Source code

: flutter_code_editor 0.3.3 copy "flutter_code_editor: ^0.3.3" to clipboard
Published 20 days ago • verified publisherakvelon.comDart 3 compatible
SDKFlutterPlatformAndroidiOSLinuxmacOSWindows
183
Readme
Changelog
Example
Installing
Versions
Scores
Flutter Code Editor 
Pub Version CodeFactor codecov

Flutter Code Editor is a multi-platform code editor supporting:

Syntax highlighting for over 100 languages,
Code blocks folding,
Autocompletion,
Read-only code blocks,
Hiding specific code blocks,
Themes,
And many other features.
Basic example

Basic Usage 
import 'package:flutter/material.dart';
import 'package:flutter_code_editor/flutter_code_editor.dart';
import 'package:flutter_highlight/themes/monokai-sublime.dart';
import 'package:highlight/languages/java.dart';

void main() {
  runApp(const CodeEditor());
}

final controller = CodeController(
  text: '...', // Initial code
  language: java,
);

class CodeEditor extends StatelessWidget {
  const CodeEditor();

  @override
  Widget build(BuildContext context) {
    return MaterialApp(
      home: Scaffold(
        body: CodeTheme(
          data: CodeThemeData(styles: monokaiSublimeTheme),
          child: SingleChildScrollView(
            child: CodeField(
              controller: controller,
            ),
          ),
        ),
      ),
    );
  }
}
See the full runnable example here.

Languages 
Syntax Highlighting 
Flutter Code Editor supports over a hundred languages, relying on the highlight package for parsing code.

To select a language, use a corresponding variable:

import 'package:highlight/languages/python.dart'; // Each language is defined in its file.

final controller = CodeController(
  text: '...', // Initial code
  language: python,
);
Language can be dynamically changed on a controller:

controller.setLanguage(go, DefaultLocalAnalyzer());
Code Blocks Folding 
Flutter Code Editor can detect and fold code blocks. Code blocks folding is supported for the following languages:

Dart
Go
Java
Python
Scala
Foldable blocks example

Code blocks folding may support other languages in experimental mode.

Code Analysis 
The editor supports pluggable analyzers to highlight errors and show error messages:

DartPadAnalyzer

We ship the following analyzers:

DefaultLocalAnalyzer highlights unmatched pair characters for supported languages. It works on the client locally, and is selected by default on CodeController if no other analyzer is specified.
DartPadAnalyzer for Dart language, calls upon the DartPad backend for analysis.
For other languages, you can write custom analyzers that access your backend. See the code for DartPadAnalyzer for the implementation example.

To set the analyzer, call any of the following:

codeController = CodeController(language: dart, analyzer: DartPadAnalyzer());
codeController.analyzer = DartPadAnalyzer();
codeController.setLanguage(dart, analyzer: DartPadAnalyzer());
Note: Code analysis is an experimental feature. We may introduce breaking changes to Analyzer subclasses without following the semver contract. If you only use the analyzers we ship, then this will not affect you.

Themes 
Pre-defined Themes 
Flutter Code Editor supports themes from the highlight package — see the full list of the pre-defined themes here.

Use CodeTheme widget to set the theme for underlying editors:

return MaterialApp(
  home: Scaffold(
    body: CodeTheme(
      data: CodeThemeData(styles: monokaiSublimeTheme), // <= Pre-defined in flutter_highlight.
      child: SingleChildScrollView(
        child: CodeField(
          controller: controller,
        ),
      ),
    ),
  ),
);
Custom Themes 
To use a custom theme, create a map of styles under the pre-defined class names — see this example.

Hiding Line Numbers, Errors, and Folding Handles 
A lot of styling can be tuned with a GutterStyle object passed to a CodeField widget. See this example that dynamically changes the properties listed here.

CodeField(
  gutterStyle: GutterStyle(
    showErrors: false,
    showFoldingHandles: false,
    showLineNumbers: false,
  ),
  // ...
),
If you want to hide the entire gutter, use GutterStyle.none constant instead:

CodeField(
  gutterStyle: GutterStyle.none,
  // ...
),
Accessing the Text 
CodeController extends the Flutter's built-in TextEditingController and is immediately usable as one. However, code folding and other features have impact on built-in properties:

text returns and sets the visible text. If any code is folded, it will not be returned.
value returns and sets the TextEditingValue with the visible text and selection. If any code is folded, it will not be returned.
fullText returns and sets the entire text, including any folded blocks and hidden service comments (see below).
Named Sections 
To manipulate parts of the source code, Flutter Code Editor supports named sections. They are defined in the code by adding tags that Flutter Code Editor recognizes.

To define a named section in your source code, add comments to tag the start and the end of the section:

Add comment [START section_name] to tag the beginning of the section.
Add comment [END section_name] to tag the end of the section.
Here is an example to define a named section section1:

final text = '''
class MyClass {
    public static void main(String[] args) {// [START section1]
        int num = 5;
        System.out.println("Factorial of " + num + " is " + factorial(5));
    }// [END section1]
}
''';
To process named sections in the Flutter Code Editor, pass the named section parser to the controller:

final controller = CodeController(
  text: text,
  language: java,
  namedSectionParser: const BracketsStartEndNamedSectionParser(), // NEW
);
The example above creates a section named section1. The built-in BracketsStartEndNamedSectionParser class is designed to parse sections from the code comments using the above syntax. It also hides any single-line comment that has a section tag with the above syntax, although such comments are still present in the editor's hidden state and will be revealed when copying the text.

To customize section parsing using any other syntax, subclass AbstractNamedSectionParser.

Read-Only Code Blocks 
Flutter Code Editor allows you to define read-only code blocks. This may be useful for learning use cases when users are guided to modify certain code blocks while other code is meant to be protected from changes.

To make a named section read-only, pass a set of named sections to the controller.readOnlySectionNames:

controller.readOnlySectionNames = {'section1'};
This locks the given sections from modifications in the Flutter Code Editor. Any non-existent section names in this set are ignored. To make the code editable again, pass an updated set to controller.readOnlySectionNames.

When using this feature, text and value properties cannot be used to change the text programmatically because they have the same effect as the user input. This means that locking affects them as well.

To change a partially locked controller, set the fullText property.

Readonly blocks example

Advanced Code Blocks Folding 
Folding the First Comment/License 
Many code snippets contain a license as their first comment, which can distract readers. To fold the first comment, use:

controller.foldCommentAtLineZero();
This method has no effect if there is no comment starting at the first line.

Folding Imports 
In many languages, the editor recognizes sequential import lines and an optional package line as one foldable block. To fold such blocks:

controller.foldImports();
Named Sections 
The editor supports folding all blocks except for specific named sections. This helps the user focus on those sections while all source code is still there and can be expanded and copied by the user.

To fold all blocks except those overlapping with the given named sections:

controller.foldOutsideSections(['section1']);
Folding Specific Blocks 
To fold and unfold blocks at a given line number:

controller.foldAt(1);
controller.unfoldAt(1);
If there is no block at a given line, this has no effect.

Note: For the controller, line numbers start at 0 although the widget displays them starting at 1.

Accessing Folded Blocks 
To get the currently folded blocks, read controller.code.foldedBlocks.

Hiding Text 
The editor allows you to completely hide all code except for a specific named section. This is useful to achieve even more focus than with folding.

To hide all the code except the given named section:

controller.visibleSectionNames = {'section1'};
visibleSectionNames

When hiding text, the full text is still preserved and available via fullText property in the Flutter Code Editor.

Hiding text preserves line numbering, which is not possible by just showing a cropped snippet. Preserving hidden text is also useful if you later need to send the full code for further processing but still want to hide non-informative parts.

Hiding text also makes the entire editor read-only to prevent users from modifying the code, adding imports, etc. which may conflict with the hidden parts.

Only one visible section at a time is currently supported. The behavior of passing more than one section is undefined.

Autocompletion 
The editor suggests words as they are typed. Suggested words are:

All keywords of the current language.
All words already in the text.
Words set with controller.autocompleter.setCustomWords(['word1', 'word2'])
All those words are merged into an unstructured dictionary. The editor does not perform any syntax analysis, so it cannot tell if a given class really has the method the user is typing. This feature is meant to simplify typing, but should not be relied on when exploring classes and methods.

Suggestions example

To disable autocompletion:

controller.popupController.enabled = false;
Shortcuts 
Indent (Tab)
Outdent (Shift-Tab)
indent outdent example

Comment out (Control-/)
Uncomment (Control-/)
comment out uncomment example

#### [TASK ITEM]
Each line holding the word "returns" must be copied from the data.

#### [RESPONSE]
text returns and sets the visible text. If any code is folded, it will not be returned.
value returns and sets the TextEditingValue with the visible text and selection. If any code is folded, it will not be returned.
fullText returns and sets the entire text, including any folded blocks and hidden service comments (see below).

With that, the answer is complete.